Ground 1: Application for stay

(10) The judge could not be faulted in declining to criticise the conduct of the prosecution or in her refusal to stay proceedings on the basis of the materials before her. There was no reason to disagree with the views of the prosecution, the assessment of the judge or the verdict of the jury on the credibility of the applicant’s claim, which was based on her bare assertions in the VRI. The applicant’s case was not one where the question of whether the alleged treatment of the applicant could amount to ‘human trafficking’, within or without the meaning of art 4 of BORO, would need to be considered because there was no credible case that the applicant was ever a victim of such trafficking. HKSAR v Lee Ming Tee (2001) 4 HKCFAR 133 ; [2001] HKCU 1460 and HKSAR v Lee Ming Tee & Securities and Futures Commission (2003) 6 HKCFAR 336 applied. ZN v Secretary for Justice (No 2) [2017] 1 HKC 340 ; [2017] 1 HKLRD 559, R v Joseph (Verna) [2017] 1 WLR 3153, ZN v Secretary for Justice [2018] 3 HKLRD 778 ; [2018] HKCU 2595 and Rantsev v Cyprus and Russia (2010) 51 EHRR 1 considered (paras 100-103, 109).

Ground 2: Failure of counsel to cross-examine

(11) In the absence of a complaint of flagrant incompetence as to the course trial counsel took, which thereby undermined the fair trial of the applicant, the complaint of failure of counsel to cross-examine could not be taken very far at all. The complaint made in the present case did not come anywhere near the sort of exceptional circumstances which might cause the appellate court to impugn the course taken by trial counsel, thereby justifying its intervention in order to avert a miscarriage of justice. Trial counsel had explained why did what he did and he could not be faulted in the decision he took for the reasons he explained, even if another counsel, who was not involved in, or familiar with, the dynamics of the trial, might have taken a different view on appeal. Chong Ching Yuen v HKSAR (2004) 7 HKCFAR 126 ; [2004] HKCU 464 applied (paras 112-113).

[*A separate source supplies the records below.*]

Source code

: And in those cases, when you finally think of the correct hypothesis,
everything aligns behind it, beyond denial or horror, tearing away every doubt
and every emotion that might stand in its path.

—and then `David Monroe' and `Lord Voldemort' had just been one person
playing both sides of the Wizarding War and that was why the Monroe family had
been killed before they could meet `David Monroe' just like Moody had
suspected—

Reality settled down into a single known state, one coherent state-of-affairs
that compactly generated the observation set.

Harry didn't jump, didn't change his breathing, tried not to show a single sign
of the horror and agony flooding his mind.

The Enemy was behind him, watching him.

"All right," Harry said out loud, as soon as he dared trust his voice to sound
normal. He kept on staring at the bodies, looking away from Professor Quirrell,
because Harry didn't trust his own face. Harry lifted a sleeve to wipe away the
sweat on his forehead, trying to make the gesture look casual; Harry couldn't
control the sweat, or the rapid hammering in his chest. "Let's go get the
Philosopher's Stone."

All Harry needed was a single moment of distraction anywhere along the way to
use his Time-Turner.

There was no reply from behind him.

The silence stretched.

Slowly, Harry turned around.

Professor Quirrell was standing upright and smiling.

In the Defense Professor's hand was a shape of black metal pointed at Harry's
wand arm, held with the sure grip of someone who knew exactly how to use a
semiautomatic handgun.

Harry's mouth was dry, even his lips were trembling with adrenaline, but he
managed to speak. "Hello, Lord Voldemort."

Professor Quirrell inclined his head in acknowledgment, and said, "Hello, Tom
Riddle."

Ground 3: The failure to advise

(12) The Court of Appeal did not accept that the applicant did not receive appropriate advice as to whether or not she should give evidence and the consequences of her decision. Trial counsel properly advised his client on the issue, which was prefaced and fortified by what the judge herself said in earlier exchanges with counsel before the applicant made the election. The court did not accept that the applicant’s decision in respect of giving evidence was uninformed, or that there could be any criticism of counsel or solicitor involved. There was no substance in this ground (paras 126-128).

Appeal against sentence

(13) The evidence established, at the very least, that the applicant was a courier. The judge’s adoption of a starting point of 23 years’ imprisonment, which was at the lowest level of the applicable range of sentences available under the Abdallah guidelines, could not be criticised; nor could the enhancement of 2 years’ imprisonment for the international element involved, by bringing such a significant quantity of dangerous drugs over the border into Hong Kong. The applicant was not at any stage exploited. She knew exactly what she was doing when she trafficked a large quantity of cocaine across the world from South America, through the Middle East, to Hong Kong. HKSAR v Abdallah [2009] 2 HKC 197 ; [2009] 2 HKLRD 437 applied (paras 131-134).